# What is expected:
Look through the entries that follow and return each line that has the string "proof".

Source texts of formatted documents

###

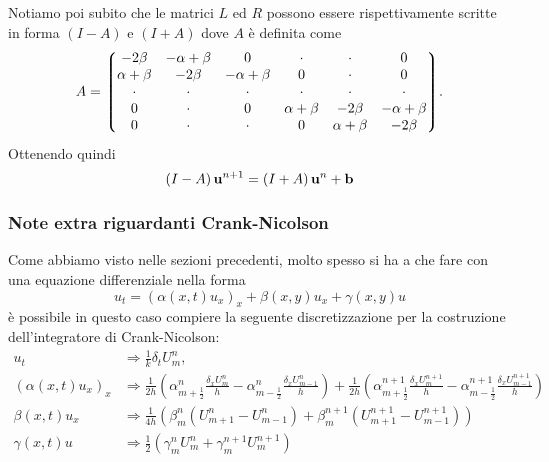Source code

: \documentclass[10pt,a4paper]{article}
\begin{document}
Notiamo poi subito che le matrici $L$ ed $R$ possono essere rispettivamente scritte in forma $(I-A)$ e $(I+A)$ dove $A$ è definita come
\begin{equation}
	A = \mqty*(-2\beta & -\alpha + \beta & 0 & \cdot & \cdot & 0 \\ \alpha +\beta & -2\beta & -\alpha+\beta & 0 & \cdot & 0 \\ \cdot & \cdot & \cdot & \cdot & \cdot & \cdot \\ 0 & \cdot & 0 & \alpha +\beta & -2\beta & -\alpha+\beta \\ 0 & \cdot & \cdot & 0 & \alpha+\beta & -2\beta). 
\end{equation}
Ottenendo quindi
\begin{equation}
	\left(I-A\right)\vb{u}^{n+1} = \left(I+A\right)\vb{u}^n + \vb{b}
\end{equation}

\subsubsection{Note extra riguardanti Crank-Nicolson}
Come abbiamo visto nelle sezioni precedenti, molto spesso si ha a che fare con una equazione differenziale nella forma
\begin{equation}
	u_t = {(\alpha(x,t)u_x)}_x + \beta(x,y)u_x + \gamma(x,y)u
\end{equation}
è possibile in questo caso compiere la seguente discretizzazione per la costruzione dell'integratore di Crank-Nicolson:
\begin{align}
	u_t &\Rightarrow \frac{1}{k}\delta_t U_m^n,\\
	{(\alpha(x,t)u_x)}_x &\Rightarrow \frac{1}{2h}\left(\alpha_{m+\frac{1}{2}}^n \frac{\delta_x U_m^n}{h} - \alpha_{m-\frac{1}{2}}^n \frac{\delta_x U_{m-1}^n}{h}\right) + \frac{1}{2h}\left(\alpha_{m+\frac{1}{2}}^{n+1} \frac{\delta_x U_m^{n+1}}{h} - \alpha_{m-\frac{1}{2}}^{n+1} \frac{\delta_x U_{m-1}^{n+1}}{h}\right)\\
	\beta(x,t)u_x &\Rightarrow \frac{1}{4h}(\beta_m^n(U_{m+1}^n - U_{m-1}^n) + \beta_m^{n+1}(U_{m+1}^{n+1} - U_{m-1}^{n+1}))\\
	\gamma(x,t)u &\Rightarrow \frac{1}{2}(\gamma_m^n U_m^n + \gamma_m^{n+1} U_m^{n+1})
\end{align}

\end{document}
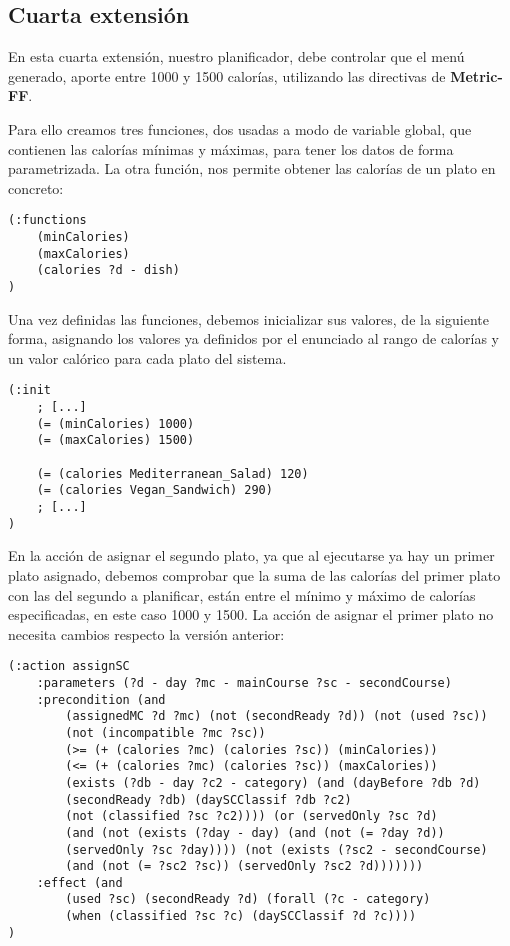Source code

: \documentclass{article}
\begin{document}
\subsection{Cuarta extensión}
En esta cuarta extensión, nuestro planificador, debe controlar que el menú generado, aporte entre 1000 y 1500 calorías, utilizando las directivas de \textbf{Metric-FF}.
\par
Para ello creamos tres funciones, dos usadas a modo de variable global, que contienen las calorías mínimas y máximas, para tener los datos de forma parametrizada. La otra función, nos permite obtener las calorías de un plato en concreto:
\begin{lstlisting}[language=pddl]
(:functions
    (minCalories)
    (maxCalories)
    (calories ?d - dish)
)
\end{lstlisting}
Una vez definidas las funciones, debemos inicializar sus valores, de la siguiente forma, asignando los valores ya definidos por el enunciado al rango de calorías y un valor calórico para cada plato del sistema.
\begin{lstlisting}[language=pddl]
(:init
    ; [...]
    (= (minCalories) 1000)
    (= (maxCalories) 1500)

    (= (calories Mediterranean_Salad) 120)
    (= (calories Vegan_Sandwich) 290)
    ; [...]
)
\end{lstlisting}
En la acción de asignar el segundo plato, ya que al ejecutarse ya hay un primer plato asignado, debemos comprobar que la suma de las calorías del primer plato con las del segundo a planificar, están entre el mínimo y máximo de calorías especificadas, en este caso 1000 y 1500. La acción de asignar el primer plato no necesita cambios respecto la versión anterior:
\begin{lstlisting}[language=pddl]
(:action assignSC
    :parameters (?d - day ?mc - mainCourse ?sc - secondCourse)
    :precondition (and
        (assignedMC ?d ?mc) (not (secondReady ?d)) (not (used ?sc))
        (not (incompatible ?mc ?sc))
        (>= (+ (calories ?mc) (calories ?sc)) (minCalories))
        (<= (+ (calories ?mc) (calories ?sc)) (maxCalories))
        (exists (?db - day ?c2 - category) (and (dayBefore ?db ?d)
        (secondReady ?db) (daySCClassif ?db ?c2)
        (not (classified ?sc ?c2)))) (or (servedOnly ?sc ?d)
        (and (not (exists (?day - day) (and (not (= ?day ?d))
        (servedOnly ?sc ?day)))) (not (exists (?sc2 - secondCourse)
        (and (not (= ?sc2 ?sc)) (servedOnly ?sc2 ?d)))))))
    :effect (and
        (used ?sc) (secondReady ?d) (forall (?c - category)
        (when (classified ?sc ?c) (daySCClassif ?d ?c))))
)
\end{lstlisting}
\end{document}
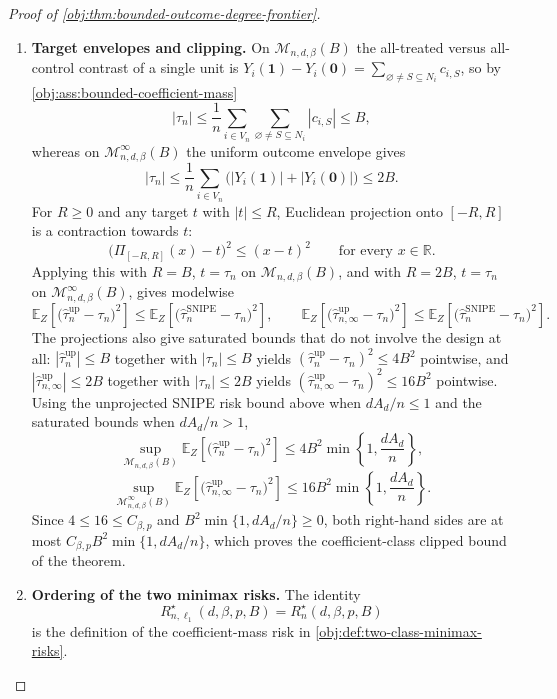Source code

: \documentclass[11pt]{article}
\begin{document}
\begin{proof}[Proof of \cref{obj:thm:bounded-outcome-degree-frontier}]
\begin{enumerate}
\item \textbf{Target envelopes and clipping.}
On \(\mathcal M_{n,d,\beta}(B)\) the all-treated versus all-control contrast of a
single unit is \(Y_i(\mathbf 1)-Y_i(\mathbf 0)=\sum_{\varnothing\ne S\subseteq N_i}c_{i,S}\),
so by \cref{obj:ass:bounded-coefficient-mass}
\[
|\tau_n|
\le
\frac1n\sum_{i\in V_n}\sum_{\varnothing\ne S\subseteq N_i}|c_{i,S}|
\le B ,
\]
whereas on \(\mathcal M_{n,d,\beta}^{\infty}(B)\) the uniform outcome envelope gives
\[
|\tau_n|
\le
\frac1n\sum_{i\in V_n}\bigl(|Y_i(\mathbf 1)|+|Y_i(\mathbf 0)|\bigr)
\le 2B .
\]
For \(R\ge0\) and any target \(t\) with \(|t|\le R\), Euclidean projection onto
\([-R,R]\) is a contraction towards \(t\):
\[
\bigl(\Pi_{[-R,R]}(x)-t\bigr)^2\le (x-t)^2
\qquad\text{for every }x\in\mathbb R .
\]
Applying this with \(R=B\), \(t=\tau_n\) on \(\mathcal M_{n,d,\beta}(B)\), and with
\(R=2B\), \(t=\tau_n\) on \(\mathcal M_{n,d,\beta}^{\infty}(B)\), gives modelwise
\[
\mathbb E_Z\!\left[\bigl(\widehat\tau_n^{\mathrm{up}}-\tau_n\bigr)^2\right]
\le
\mathbb E_Z\!\left[\bigl(\widehat\tau_n^{\mathrm{SNIPE}}-\tau_n\bigr)^2\right],
\qquad
\mathbb E_Z\!\left[\bigl(\widehat\tau_{n,\infty}^{\mathrm{up}}-\tau_n\bigr)^2\right]
\le
\mathbb E_Z\!\left[\bigl(\widehat\tau_n^{\mathrm{SNIPE}}-\tau_n\bigr)^2\right].
\]
The projections also give saturated bounds that do not involve the design at
all: \(|\widehat\tau_n^{\mathrm{up}}|\le B\) together with \(|\tau_n|\le B\)
yields \((\widehat\tau_n^{\mathrm{up}}-\tau_n)^2\le 4B^2\) pointwise, and
\(|\widehat\tau_{n,\infty}^{\mathrm{up}}|\le 2B\) together with
\(|\tau_n|\le 2B\) yields
\((\widehat\tau_{n,\infty}^{\mathrm{up}}-\tau_n)^2\le 16B^2\) pointwise.  Using the unprojected SNIPE risk bound above when \(dA_d/n\le1\) and the
saturated bounds when \(dA_d/n>1\),
\[
\sup_{\mathcal M_{n,d,\beta}(B)}
\mathbb E_Z\!\left[
\bigl(\widehat\tau_n^{\mathrm{up}}-\tau_n\bigr)^2
\right]
\le
4B^2\min\!\left\{1,\frac{dA_d}{n}\right\},
\]
\[
\sup_{\mathcal M_{n,d,\beta}^{\infty}(B)}
\mathbb E_Z\!\left[
\bigl(\widehat\tau_{n,\infty}^{\mathrm{up}}-\tau_n\bigr)^2
\right]
\le
16B^2\min\!\left\{1,\frac{dA_d}{n}\right\}.
\]
Since \(4\le16\le C_{\beta,p}\) and \(B^2\min\{1,dA_d/n\}\ge0\), both right-hand
sides are at most \(C_{\beta,p}B^2\min\{1,dA_d/n\}\), which proves the
coefficient-class clipped bound of the theorem.

\item \textbf{Ordering of the two minimax risks.}
The identity
\[
R_{n,\ell_1}^{\star}(d,\beta,p,B)=R_n^{\star}(d,\beta,p,B)
\]
is the definition of the coefficient-mass risk in
\cref{obj:def:two-class-minimax-risks}.


\end{enumerate}
\end{proof}
\end{document}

###

# Solution for this task:
\begin{proof}[Proof of \cref{obj:thm:bounded-outcome-degree-frontier}]
\end{proof}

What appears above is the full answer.